Once you have learned how to clear your mind – to step back from the continual bombardment of thought that it is continually churning out, then it is time to give the mind something positive to focus on.
This is in no way to take the place of breathing meditation, for breathing meditation gives you a quick and effective way to take that step back from your whirlwind of thought. In fact, you may want to start a passage meditation with a few minutes of breathing meditation just to bring your mind to a place where focused meditation can be effective. I do, however, suggest that you do passage meditation in the morning, so as to give mind something on which to focus during the day
What focused/passage meditation does is provide you with a way to focus on an inspirational passage that embodies your highest ideals. By doing this you are giving your mind thoughts of the purest quality to work with during the day.
The really wonderful thing about this particular form of meditation, is that it will adapt itself to any religious or spiritual tradition. A passage from the Bible will work just as well as a passage from the Vedas. The key is to focus on thoughts to which you aspire – something that says something about who you are and the kind of person you wish to be.
(Unless you have your particular passage memorized, you will need your focus passage written out on a 3×5 index card or small piece of paper.)
- Find a quiet place where you can sit comfortably (not a bed). By quiet I mean no kids or friends – a place where you won’t be disturbed. Turn off your telephone, radio, television, or any other electronic devices. For this particular type of meditation, it is best to be in a location where there is nothing too distracting to look at or catch your attention. If you can face a wall (preferably a blank one) so much the better
- Seat yourself comfortably; back straight (you can prop yourself against a wall if you’d like, or a straight-backed chair can work too). Note: If you’re sitting against a wall, be sure that you are sitting on a cushion or low stool as otherwise your legs will get tingly and distract you.
- Close your eyes.
- Take several very slow, deep breaths – concentrating on the indentation just above your lip but just below your nose, following the breath in and out for several minutes until you feel your mind starting to relax and open up.
- Now, open your eyes and focus on the passage written on your index card.
- (Again, let me stress that it is best if you can have your passage memorized and can do this meditation with your eyes closed).
- Give the passage your complete and total attention for however long you have allotted for this meditation (I usually find that about 15 minutes on a specific passage is a good length to shoot for).
This isn’t as easy as you may think. In fact, even if you have been practicing breathing meditation, you may still find your mind rebelling. For a while your mind may spit the words right back at you, or suggest any number of possible threads of thought to meander along. Don’t listen to it!
Give the passage your complete and total attention, word by word if need be. When distractions arise (and the will) bring your attention back to the words in front of you.
With practice, you will be amazed to find your focus passage coming back to you at odd times during the day, more often than not just when you need to remember it.
All the best to you as you continue to learn and grow!

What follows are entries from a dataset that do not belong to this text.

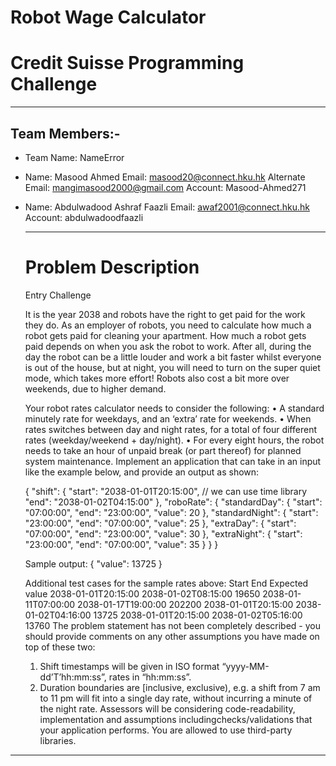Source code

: # Robot Wage Calculator

# Credit Suisse Programming Challenge

____________________________________________________________________________________________________________________________________________________________________

## Team Members:-

* Team Name: NameError

* Name: Masood Ahmed
  Email: masood20@connect.hku.hk
  Alternate Email: mangimasood2000@gmail.com
  Account: Masood-Ahmed271

* Name: Abdulwadood Ashraf Faazli
  Email: awaf2001@connect.hku.hk
  Account: abdulwadoodfaazli
  
  ___________________________________________________________________________________________________________________________________________________________________
  
  # Problem Description
  
  Entry Challenge
  
  It is the year 2038 and robots have the right to get paid for the work they do. As an
  employer of robots, you need to calculate how much a robot gets paid for cleaning your apartment.
  How much a robot gets paid depends on when you ask the robot to work. After all, during
  the day the robot can be a little louder and work a bit faster whilst everyone is out of the
  house, but at night, you will need to turn on the super quiet mode, which takes more effort!
  Robots also cost a bit more over weekends, due to higher demand.


  Your robot rates calculator needs to consider the following:
  • A standard minutely rate for weekdays, and an ‘extra’ rate for weekends.
  • When rates switches between day and night rates, for a total of four different rates
  (weekday/weekend + day/night).
  • For every eight hours, the robot needs to take an hour of unpaid break (or part thereof)
  for planned system maintenance.
  Implement an application that can take in an input like the example below, and provide an
  output as shown:

  {
  "shift": {
  "start": "2038-01-01T20:15:00",  // we can use time library
  "end": "2038-01-02T04:15:00"
  },
  "roboRate": {
  "standardDay": {
  "start": "07:00:00",
  "end": "23:00:00",
  "value": 20
  },
  "standardNight": {
  "start": "23:00:00",
  "end": "07:00:00",
  "value": 25
  },
  "extraDay": {
  "start": "07:00:00",
  "end": "23:00:00",
  "value": 30
  },
  "extraNight": {
  "start": "23:00:00",
  "end": "07:00:00",
  "value": 35
  }
  }
  }


  Sample output:
  { "value": 13725 }


  Additional test cases for the sample rates above:
  Start End Expected value
  2038-01-01T20:15:00 2038-01-02T08:15:00 19650
  2038-01-11T07:00:00 2038-01-17T19:00:00 202200
  2038-01-01T20:15:00 2038-01-02T04:16:00 13725
  2038-01-01T20:15:00 2038-01-02T05:16:00 13760
  The problem statement has not been completely described - you should provide comments on
  any other assumptions you have made on top of these two:
  1. Shift timestamps will be given in ISO format “yyyy-MM-dd’T’hh:mm:ss”, rates in “hh:mm:ss”.
  2. Duration boundaries are [inclusive, exclusive), e.g. a shift from 7 am to 11 pm will fit into a single day rate, without incurring a minute of the night rate.   Assessors will be considering code-readability, implementation and assumptions includingchecks/validations that your application performs. You are allowed to use   third-party libraries.

____________________________________________________________________________________________________________________________________________________________________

One of my personal favorites for focused passage meditation is the Buddha’s Twin Verses, taken from the Dhammapada:
All that we are is the result of what we have thought: we are formed and molded by our thoughts. Those whose minds are shaped by selfish thoughts cause misery when they speak or act. Sorrows roll over them as the wheels of a cart follow the hooves of the bullock that draws it.
All that we are is the result of what we have thought: we are formed and molded by our thoughts. those whose minds are shaped by selfless thoughts give joy when they speak or act. Joy follows them like a shadow that never leaves them.